Thiry, anachronique et indémodable
Marcel THIRY, Échec au temps, Espace Nord, 2013
« Le monsieur au ruban violet annonçait le passage du train à Waterloo. […] Quand la butte du monument fut visible, ils la saluèrent tous trois d’exclamations variées ; et, n’ayant rien de mieux à faire, je regardai comme eux, par la fenêtre, cet édifice profilé sur le ciel du crépuscule, ce triangle sombre que dominait, les ailes large ouvertes, la grande Aigle victorieuse. » Napoléon, vainqueur de la bataille de Waterloo ? C’est sur cette bizarrerie historique que se construit Échec au temps de Marcel Thiry. Un texte écrit en 1938 et dont la collection Espace Nord propose aujourd’hui une quatrième édition, plus de vingt-cinq ans après celle de Jacques Antoine, parue en 1986.
Échec au temps est, de prime abord, un roman. Celui de Gustave Dieujeu, un négociant en fers et aciers de Namur, assumant difficilement à 35 ans la faillite de la société familiale. Ainsi le récit s’ouvre-t-il sur une première scène : Gustave – dont on ne connaît encore rien – est en prison : « Je ne sais si vous aimez les histoires qu’on raconte en prison. Or, je suis en prison ; c’est un fait auquel je ne puis rien, même s’il me doit me faire soupçonner d’user de ficelles romancières. » Du métadiscours donc, pour un premier chapitre qui pose le cadre d’un récit débutant véritablement à la section suivante, un lundi après-midi, à la fin d’avril 1935, à Charleroi. Ce jour-là, le jeune homme, bouleversant ses habitudes, décide de se rendre à Ostende. Le changement géographique que produit le départ vers la ville de James Ensor va donner à l’histoire une couleur nouvelle, causée par le mélange subtil de science-fiction et de fantaisie. Au hasard de ses déambulations, Dieujeu rencontre son ancien camarade, Jules Axidan, devenu préfet des études dans un athénée à Ostende, et un de ses amis, Leslie Hervey, ingénieur physicien. Ce dernier est sur le point de « supprimer la Cause en supprimant la succession dans le temps » et de proposer un système permettant de reconstituer certains faits du passé, dont la bataille de Waterloo. Ce fait, jalon important de l’histoire européenne, donne au récit Échec au temps une particularité qui le distingue des autres textes de science-fiction, bien qu’il faille nuancer cette étiquette collée trop tôt sur le texte et que la préface de Roger Caillois rappelle peut-être avec trop d’insistance.
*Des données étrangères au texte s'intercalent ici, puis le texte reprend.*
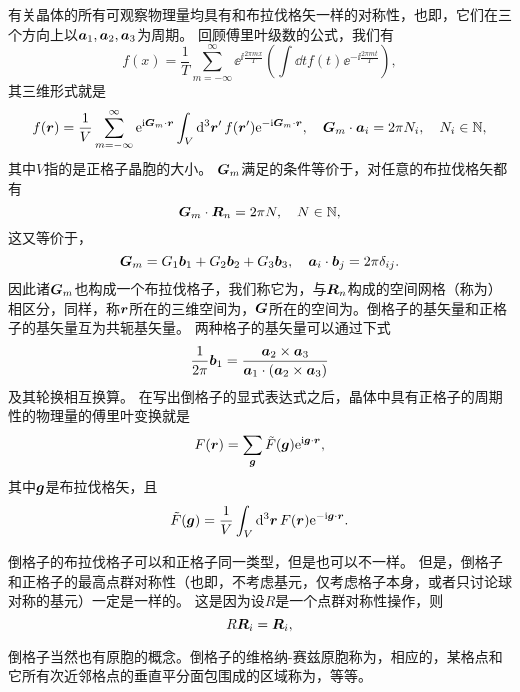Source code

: 有关晶体的所有可观察物理量均具有和布拉伐格矢一样的对称性，也即，它们在三个方向上以$\vb*{a}_1,\vb*{a}_2,\vb*{a}_3$为周期。
回顾傅里叶级数的公式，我们有
\[
    f(x) = \frac{1}{T} \sum_{m=-\infty}^\infty \ee^{\ii \frac{2\pi m x}{T}} \left(\int \dd{t} f(t) \ee^{-\ii \frac{2\pi m t}{T}}\right) ,
\]
其三维形式就是
\[
    f(\vb*{r}) = \frac{1}{V} \sum_{m=-\infty}^\infty \mathrm{e}^{\mathrm{i} \vb*{G}_m \cdot \vb*{r}} \int_V \dd[3]{\vb*{r}'} f(\vb*{r}') \mathrm{e}^{- \mathrm{i} \vb*{G}_m \cdot \vb*{r}}, \quad \vb*{G}_m \cdot \vb*{a}_i = 2\pi N_i, \quad N_i \in \mathbb{N},
\]
其中$V$指的是正格子晶胞的大小。
$\vb*{G}_m$满足的条件等价于，对任意的布拉伐格矢都有
\begin{equation}
    \vb*{G}_m \cdot \vb*{R}_n = 2\pi N, \quad N \in \mathbb{N},
\end{equation}
这又等价于，
\begin{equation}
    \vb*{G}_m = G_1 \vb*{b}_1 + G_2 \vb*{b}_2 + G_3 \vb*{b}_3, \quad \vb*{a}_i \cdot \vb*{b}_j = 2 \pi \delta_{ij}.
\end{equation}
因此诸$\vb*{G}_m$也构成一个布拉伐格子，我们称它为，与$\vb*{R}_n$构成的空间网格（称为）相区分，同样，称$\vb*{r}$所在的三维空间为，$\vb*{G}$所在的空间为。倒格子的基矢量和正格子的基矢量互为共轭基矢量。
两种格子的基矢量可以通过下式
\begin{equation}
    \frac{1}{2\pi} \vb*{b}_1 = \frac{\vb*{a}_2 \times \vb*{a}_3}{\vb*{a}_1 \cdot (\vb*{a}_2 \times \vb*{a}_3)}
\end{equation}
及其轮换相互换算。
在写出倒格子的显式表达式之后，晶体中具有正格子的周期性的物理量的傅里叶变换就是
\begin{equation}
    F(\vb*{r}) = \sum_{\vb*{g}} \tilde{F}(\vb*{g}) \mathrm{e}^{\mathrm{i} \vb*{g} \cdot \vb*{r}},
\end{equation}
其中$\vb*{g}$是布拉伐格矢，且
\begin{equation}
    \tilde{F}(\vb*{g}) = \frac{1}{V} \int_V \dd[3]{\vb*{r}} F(\vb*{r}) \mathrm{e}^{-\mathrm{i} \vb*{g} \cdot \vb*{r}}.
\end{equation}

倒格子的布拉伐格子可以和正格子同一类型，但是也可以不一样。
但是，倒格子和正格子的最高点群对称性（也即，不考虑基元，仅考虑格子本身，或者只讨论球对称的基元）一定是一样的。
这是因为设$R$是一个点群对称性操作，则
\[
    R \vb*{R}_i = \vb*{R}_i,
\]

倒格子当然也有原胞的概念。倒格子的维格纳-赛兹原胞称为，相应的，某格点和它所有次近邻格点的垂直平分面包围成的区域称为，等等。

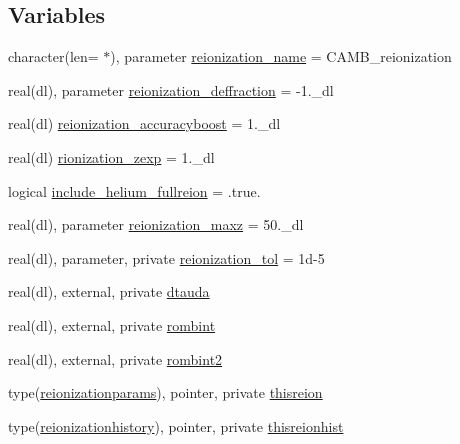 \subsection*{Variables}
\begin{DoxyCompactItemize}
\item 
character(len= $\ast$), parameter \mbox{\hyperlink{namespacereionization_a0f6786ae38db76cf41888ab5184a33e3}{reionization\+\_\+name}} = \textquotesingle{}C\+A\+M\+B\+\_\+reionization\textquotesingle{}
\item 
real(dl), parameter \mbox{\hyperlink{namespacereionization_a524cb51bf4f9b20d0d3e3be38d351411}{reionization\+\_\+deffraction}} = -\/1.\+\_\+dl
\item 
real(dl) \mbox{\hyperlink{namespacereionization_a277cddc498b57445702ef3b7301c1a0d}{reionization\+\_\+accuracyboost}} = 1.\+\_\+dl
\item 
real(dl) \mbox{\hyperlink{namespacereionization_a55530d3d422131a11f47a02e17e4aba3}{rionization\+\_\+zexp}} = 1.\+\_\+dl
\item 
logical \mbox{\hyperlink{namespacereionization_abef718177b8ea5ca6c7ee8d1c78e60c6}{include\+\_\+helium\+\_\+fullreion}} = .true.
\item 
real(dl), parameter \mbox{\hyperlink{namespacereionization_a5631e22e02e0694f1813b80cdd6004c1}{reionization\+\_\+maxz}} = 50.\+\_\+dl
\item 
real(dl), parameter, private \mbox{\hyperlink{namespacereionization_a4d46e2413c850ed23c74c3808d8ac06b}{reionization\+\_\+tol}} = 1d-\/5
\item 
real(dl), external, private \mbox{\hyperlink{namespacereionization_a51d090041c100fe2820d487b4f95146d}{dtauda}}
\item 
real(dl), external, private \mbox{\hyperlink{namespacereionization_adb3b9c977f29d4636fa9cf724efd5979}{rombint}}
\item 
real(dl), external, private \mbox{\hyperlink{namespacereionization_a415cf31bf0d6b1564808bbf7ee0b2c85}{rombint2}}
\item 
type(\mbox{\hyperlink{structreionization_1_1reionizationparams}{reionizationparams}}), pointer, private \mbox{\hyperlink{namespacereionization_a3cd065cf1b3c5c33363c2d7e5d2443ba}{thisreion}}
\item 
type(\mbox{\hyperlink{structreionization_1_1reionizationhistory}{reionizationhistory}}), pointer, private \mbox{\hyperlink{namespacereionization_afc2b645c62db796865419a767ad68a98}{thisreionhist}}
\end{DoxyCompactItemize}


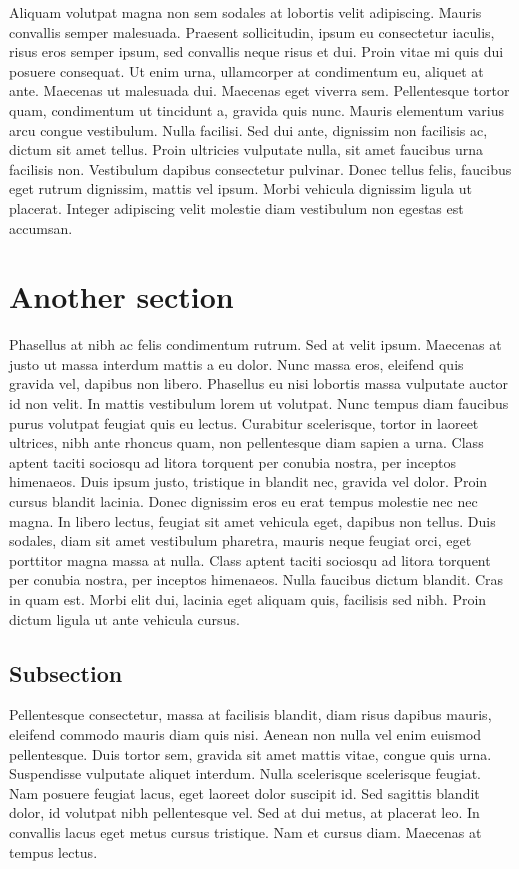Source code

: \documentclass{inwwct}
\begin{document}
Aliquam volutpat magna non sem sodales at lobortis velit adipiscing. Mauris convallis semper malesuada. Praesent sollicitudin,
ipsum eu consectetur iaculis, risus eros semper ipsum, sed convallis neque risus et dui. Proin vitae mi quis dui posuere
consequat. Ut enim urna, ullamcorper at condimentum eu, aliquet at ante. Maecenas ut malesuada dui. Maecenas eget viverra sem.
Pellentesque tortor quam, condimentum ut tincidunt a, gravida quis nunc. Mauris elementum varius arcu congue vestibulum. Nulla
facilisi. Sed dui ante, dignissim non facilisis ac, dictum sit amet tellus. Proin ultricies vulputate nulla, sit amet faucibus
urna facilisis non. Vestibulum dapibus consectetur pulvinar. Donec tellus felis, faucibus eget rutrum dignissim, mattis vel ipsum.
Morbi vehicula dignissim ligula ut placerat. Integer adipiscing velit molestie diam vestibulum non egestas est accumsan.

\section{Another section}
\label{sec:related}

Phasellus at nibh ac felis condimentum rutrum. Sed at velit ipsum. Maecenas at justo ut massa interdum mattis a eu dolor. Nunc
massa eros, eleifend quis gravida vel, dapibus non libero. Phasellus eu nisi lobortis massa vulputate auctor id non velit. In
mattis vestibulum lorem ut volutpat. Nunc tempus diam faucibus purus volutpat feugiat quis eu lectus. Curabitur scelerisque,
tortor in laoreet ultrices, nibh ante rhoncus quam, non pellentesque diam sapien a urna. Class aptent taciti sociosqu ad litora
torquent per conubia nostra, per inceptos himenaeos. Duis ipsum justo, tristique in blandit nec, gravida vel dolor. Proin cursus
blandit lacinia. Donec dignissim eros eu erat tempus molestie nec nec magna. In libero lectus, feugiat sit amet vehicula eget,
dapibus non tellus. Duis sodales, diam sit amet vestibulum pharetra, mauris neque feugiat orci, eget porttitor magna massa at
nulla. Class aptent taciti sociosqu ad litora torquent per conubia nostra, per inceptos himenaeos. Nulla faucibus dictum blandit.
Cras in quam est. Morbi elit dui, lacinia eget aliquam quis, facilisis sed nibh. Proin dictum ligula ut ante vehicula cursus.

\subsection{Subsection}

Pellentesque consectetur, massa at facilisis blandit, diam risus dapibus mauris, eleifend commodo mauris diam quis nisi. Aenean
non nulla vel enim euismod pellentesque. Duis tortor sem, gravida sit amet mattis vitae, congue quis urna. Suspendisse vulputate
aliquet interdum. Nulla scelerisque scelerisque feugiat. Nam posuere feugiat lacus, eget laoreet dolor suscipit id. Sed sagittis
blandit dolor, id volutpat nibh pellentesque vel. Sed at dui metus, at placerat leo. In convallis lacus eget metus cursus
tristique. Nam et cursus diam. Maecenas at tempus lectus.
\end{document}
S’il n’est plus besoin de relever les qualités de prosateur de Thiry, on pourrait s’interroger sur l’intérêt d’une telle réédition, plus de soixante ans après la première parution. Confronté à la littérature contemporaine, souvent dominée par des oeuvres teintées de fantaisie, Échec au temps ne dénote pas et reste extrêmement agréable à lire. Une des raisons de ce succès tient certainement à la donnée scientifique qui domine le texte et qui produit la « manipulation technologique » dont on taira néanmoins le mécanisme, pour ne pas décevoir les nombreux futurs (re) lecteurs de l’ouvrage. Confrontée à d’autres développements de la science en ce troisième millénaire, cette invention de l’entre-deux-guerres n’a rien d’extravagant. Elle s’insère dans une réflexion contemporaine sur l’évolution de la science et dans une réflexion plus large sur la Cause et ses impacts. Et si ces informations techniques et scientifiques nous sont communiquées avec autant de clarté, c’est principalement – nous semble-t-il – grâce à Jules Axidan. Thiry en fait un médiateur de choix, un relai entre les deux mondes, le réel et le scientifique. Pédagogue, Axidan l’est donc doublement, dans les deux niveaux du récit. C’est en bon visionnaire que Thiry a su voir, en son personnage, le lecteur du xxie siècle.
Un autre intérêt du texte est à trouver également dans sa forme, fondée sur une uchronie, dont Pascal Durand dans sa postface en rappelle les principes : « Un genre de fables touchant aux altérations induites par l’introduction d’un événement divergent dans la chaîne des faits historiques, et donc aussi dans les rapports de cause à conséquence que cette chaîne commande » ; l’événement divergent du texte étant bien évidemment la victoire napoléonienne du 18 juin 1815. Le choix de cette forme particulière de récit en fait un texte singulier, à la croisée de plusieurs genres et tendances ; la science-fiction n’en est pas l’unique clé de lecture et le métadiscours n’est pas un simple clin d’oeil provocateur ; quant aux poèmes d’Axidan, ils sont plus qu’une évocation lointaine de l’oeuvre poétique du romancier.
Échec au temps est un texte représentatif du style de Marcel Thiry : une oeuvre inclassable et indémodable.